= Triin Tenso =

Estonian actress and filmmaker

Triin Tenso (born 1987) is an Estonian stage, film and television actress and filmmaker.

Tenso began her career in the prominent role of Kerli in the 2007 Ilmar Raag-directed drama The Class, which focused on the sustained bullying of two boys at a secondary school that ultimately leads to a school shooting. The following year, Tenso joined the cast of the popular, long-running Eesti Televisioon (ETV) drama series Õnne 13 as the character Sonja and appeared in the role of Kelly in the René Vilbre directed drama Mina olin siin.

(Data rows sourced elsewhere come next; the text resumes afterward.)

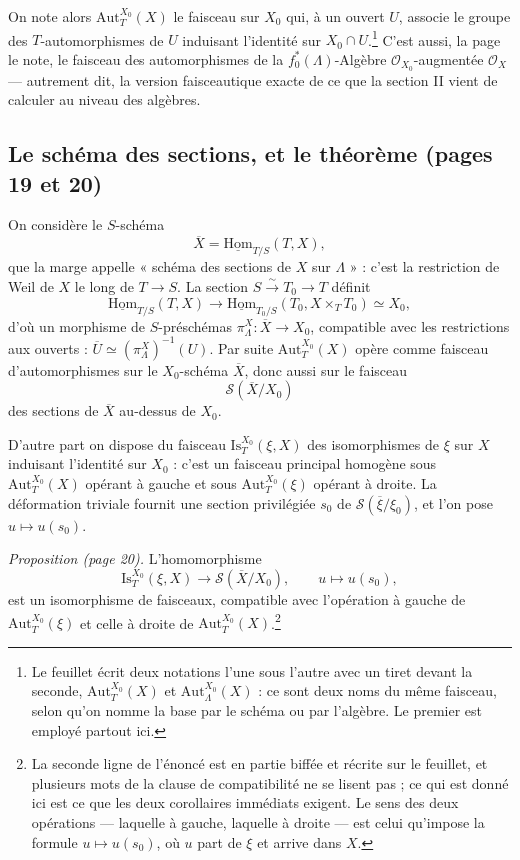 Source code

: \documentclass[11pt,a4paper]{article}
\begin{document}
On note alors $\mathrm{Aut}^{X_0}_{T}(X)$ le faisceau sur $X_0$ qui, à un ouvert
$U$, associe le groupe des $T$-automorphismes de $U$ induisant l'identité sur
$X_{0} \cap U$.\footnote{Le feuillet écrit deux notations l'une sous l'autre
avec un tiret devant la seconde, $\mathrm{Aut}^{X_0}_{T}(X)$ et
$\mathrm{Aut}^{X_0}_{\Lambda}(X)$ : ce sont deux noms du même faisceau, selon
qu'on nomme la base par le schéma ou par l'algèbre. Le premier est employé
partout ici.} C'est aussi, la page le note, le faisceau des automorphismes de la
$f_{0}^{*}(\Lambda)$-Algèbre $\mathcal{O}_{X_0}$-augmentée $\mathcal{O}_{X}$ —
autrement dit, la version faisceautique exacte de ce que la section II vient de
calculer au niveau des algèbres.

\subsection*{Le schéma des sections, et le théorème (pages 19 et 20)}

On considère le $S$-schéma
\[
  \overline{X} = \underline{\mathrm{Hom}}_{T/S}(T, X) ,
\]
que la marge appelle « schéma des sections de $X$ sur $\Lambda$ » : c'est la
restriction de Weil de $X$ le long de $T \to S$. La section $S
\xrightarrow{\sim} T_{0} \to T$ définit
\[
  \underline{\mathrm{Hom}}_{T/S}(T, X) \longrightarrow
  \underline{\mathrm{Hom}}_{T_0/S}(T_{0}, X \times_{T} T_{0}) \simeq X_{0} ,
\]
d'où un morphisme de $S$-préschémas $\pi^{X}_{\Lambda} : \overline{X} \to
X_{0}$, compatible avec les restrictions aux ouverts : $\overline{U} \simeq
(\pi^{X}_{\Lambda})^{-1}(U)$. Par suite $\mathrm{Aut}^{X_0}_{T}(X)$ opère comme
faisceau d'automorphismes sur le $X_0$-schéma $\overline{X}$, donc aussi sur le
faisceau
\[
  \mathcal{S}(\overline{X}/X_{0})
\]
des sections de $\overline{X}$ au-dessus de $X_{0}$.

D'autre part on dispose du faisceau $\mathrm{Is}^{X_0}_{T}(\xi, X)$ des
isomorphismes de $\xi$ sur $X$ induisant l'identité sur $X_0$ : c'est un
faisceau principal homogène sous $\mathrm{Aut}^{X_0}_{T}(X)$ opérant à gauche et
sous $\mathrm{Aut}^{X_0}_{T}(\xi)$ opérant à droite. La déformation triviale
fournit une section privilégiée $s_{0}$ de
$\mathcal{S}(\overline{\xi}/\xi_{0})$, et l'on pose $u \mapsto u(s_{0})$.

\emph{Proposition (page 20).} L'homomorphisme
\[
  \mathrm{Is}^{X_0}_{T}(\xi, X) \longrightarrow
  \mathcal{S}(\overline{X}/X_{0}) , \qquad u \longmapsto u(s_{0}) ,
\]
est un isomorphisme de faisceaux, compatible avec l'opération à gauche de
$\mathrm{Aut}^{X_0}_{T}(\xi)$ et celle à droite de
$\mathrm{Aut}^{X_0}_{T}(X)$.\footnote{La seconde ligne de l'énoncé est en
partie biffée et récrite sur le feuillet, et plusieurs mots de la clause de
compatibilité ne se lisent pas ; ce qui est donné ici est ce que les deux
corollaires immédiats exigent. Le sens des deux opérations — laquelle à gauche,
laquelle à droite — est celui qu'impose la formule $u \mapsto u(s_0)$, où $u$
part de $\xi$ et arrive dans $X$.}
\end{document}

In 2010, she reprised her role of Kerli for Klass: Elu pärast, a television miniseries that follows up on the aftermath of the school shooting in the film The Class.

In addition to acting, Tenso has worked in a variety of positions on a number of films and television series, such as a focus puller, lighting technician, camera assistant, still photographer, first assistant director, assistant director, script supervisor and gaffer.

==Selected filmography==

- 2007 Klass (feature film; role: Kerli)
- 2009 Mina olin siin (feature film; role: Kelly)
- 2008-2017 Õnne 13 (television series; role: waitress Sonja)
- 2010-2016 Kättemaksukontor (television series; role: Riin Sivet / Reti)
- 2010: Klass: Elu pärast (television mini-series; role: Kerli)
- 2015-2017 Vabad mehed (television series; role: Reet Võrask)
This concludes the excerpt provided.